Observing Microevolution in Action
Microevolution is constantly occurring and can be observed in controlled studies and real-world scenarios.
Antibiotic Resistance
A clear example of natural selection is the rapid development of antibiotic resistance in bacteria. When an antibiotic is introduced, it acts as an intense selective pressure, quickly eliminating susceptible bacterial cells. Any bacterium that possesses a chance mutation—such as one that modifies the drug’s target—survives and reproduces. This results in a new population dominated by resistant strains.
The Peppered Moth
Another illustration of directional selection is the peppered moth (Biston betularia) in Britain during the Industrial Revolution. Before industrialization, the light-colored form was prevalent because it was camouflaged against lichen-covered trees. As soot darkened the trunks, the rare, dark-colored (melanic) moths became better camouflaged. The resulting survival advantage meant that the allele for dark coloration rapidly increased in frequency across polluted areas.
Artificial Selection
Microevolution is also evident in artificial selection, where humans intentionally manipulate the genetic makeup of species for desired traits. For thousands of years, humans have selectively bred wolves to create the numerous dog breeds seen today, a process that rapidly alters allele frequencies. Similarly, agriculture relies on selecting plants with traits like higher yield or pest resistance, dramatically changing the genetic composition of crop species.

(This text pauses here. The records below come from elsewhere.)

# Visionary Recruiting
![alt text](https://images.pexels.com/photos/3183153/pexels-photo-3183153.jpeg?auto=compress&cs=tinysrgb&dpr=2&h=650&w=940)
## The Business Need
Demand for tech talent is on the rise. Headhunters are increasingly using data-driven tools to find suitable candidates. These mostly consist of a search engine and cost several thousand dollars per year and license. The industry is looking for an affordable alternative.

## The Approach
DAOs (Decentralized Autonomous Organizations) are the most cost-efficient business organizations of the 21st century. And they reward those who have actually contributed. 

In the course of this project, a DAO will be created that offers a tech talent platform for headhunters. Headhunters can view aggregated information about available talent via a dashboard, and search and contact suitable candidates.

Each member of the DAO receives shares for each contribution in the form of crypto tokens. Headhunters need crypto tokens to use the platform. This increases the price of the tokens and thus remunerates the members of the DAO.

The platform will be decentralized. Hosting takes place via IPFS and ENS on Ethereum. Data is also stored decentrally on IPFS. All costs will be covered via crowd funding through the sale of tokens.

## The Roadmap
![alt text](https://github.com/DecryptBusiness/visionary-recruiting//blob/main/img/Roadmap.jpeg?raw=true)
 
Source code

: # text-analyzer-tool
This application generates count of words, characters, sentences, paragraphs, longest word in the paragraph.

Why Understanding Microevolution Matters
Understanding the mechanisms of microevolution is relevant to solving practical challenges in public health, conservation, and food security.
Public Health
The struggle against infectious diseases is an evolutionary race, where pathogens constantly evolve resistance to medications. Tracking the genetic mechanisms of resistance in organisms like Mycobacterium tuberculosis is essential for developing effective, long-term treatment strategies.
Conservation Biology
In conservation biology, understanding genetic drift is important for managing threatened or endangered species. Small, isolated populations are susceptible to genetic bottlenecks, which reduce diversity and leave the species vulnerable to disease or environmental change. Conservation efforts often focus on restoring gene flow between fragmented populations to replenish genetic variation and mitigate the negative effects of drift.
Agriculture
The principles of microevolution are applied to agriculture to protect global food sources. Pests, weeds, and pathogens evolve resistance to pesticides, herbicides, and fungicides through natural selection. By understanding the genetic basis and rate of this evolution, scientists can rotate chemical treatments and implement integrated pest management strategies to slow the development of resistance.